Exercise prompt
Only the lines below starting at the one that contains "3. **Commit your" and ending at the one that contains "## 📏 Coding Standards" are to be reproduced, exactly and with both ends kept.

Saved data entries
=-=-=

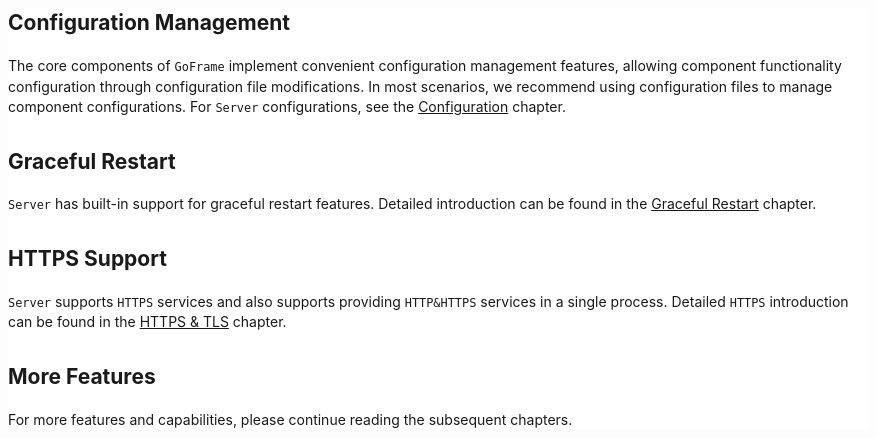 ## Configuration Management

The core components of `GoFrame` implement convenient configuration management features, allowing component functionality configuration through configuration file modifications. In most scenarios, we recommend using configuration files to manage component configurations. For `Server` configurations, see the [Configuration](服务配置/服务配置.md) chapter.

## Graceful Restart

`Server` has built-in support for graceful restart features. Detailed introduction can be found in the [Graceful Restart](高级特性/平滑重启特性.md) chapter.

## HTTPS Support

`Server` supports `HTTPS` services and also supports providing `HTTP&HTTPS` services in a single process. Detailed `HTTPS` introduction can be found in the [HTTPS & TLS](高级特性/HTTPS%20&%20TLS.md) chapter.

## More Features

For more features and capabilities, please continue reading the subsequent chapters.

=-=-=

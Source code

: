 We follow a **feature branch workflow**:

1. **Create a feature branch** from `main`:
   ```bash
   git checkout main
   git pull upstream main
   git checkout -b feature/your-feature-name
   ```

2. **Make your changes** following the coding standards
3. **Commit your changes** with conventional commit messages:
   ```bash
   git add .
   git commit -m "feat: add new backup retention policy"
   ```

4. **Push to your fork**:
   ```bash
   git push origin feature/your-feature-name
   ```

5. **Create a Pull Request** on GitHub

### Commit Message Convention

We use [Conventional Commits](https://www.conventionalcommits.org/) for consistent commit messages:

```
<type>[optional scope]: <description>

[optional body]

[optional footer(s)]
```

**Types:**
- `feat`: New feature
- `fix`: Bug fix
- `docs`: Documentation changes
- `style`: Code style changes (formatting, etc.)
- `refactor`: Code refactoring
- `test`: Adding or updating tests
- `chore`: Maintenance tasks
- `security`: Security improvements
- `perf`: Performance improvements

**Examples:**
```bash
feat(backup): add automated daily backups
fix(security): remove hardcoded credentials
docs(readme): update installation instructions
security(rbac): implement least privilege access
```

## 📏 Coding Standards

=-=-=

Answer area
3. **Commit your changes** with conventional commit messages:
   ```bash
   git add .
   git commit -m "feat: add new backup retention policy"
   ```

4. **Push to your fork**:
   ```bash
   git push origin feature/your-feature-name
   ```

5. **Create a Pull Request** on GitHub

### Commit Message Convention

We use [Conventional Commits](https://www.conventionalcommits.org/) for consistent commit messages:

```
<type>[optional scope]: <description>

[optional body]

[optional footer(s)]
```

**Types:**
- `feat`: New feature
- `fix`: Bug fix
- `docs`: Documentation changes
- `style`: Code style changes (formatting, etc.)
- `refactor`: Code refactoring
- `test`: Adding or updating tests
- `chore`: Maintenance tasks
- `security`: Security improvements
- `perf`: Performance improvements

**Examples:**
```bash
feat(backup): add automated daily backups
fix(security): remove hardcoded credentials
docs(readme): update installation instructions
security(rbac): implement least privilege access
```

## 📏 Coding Standards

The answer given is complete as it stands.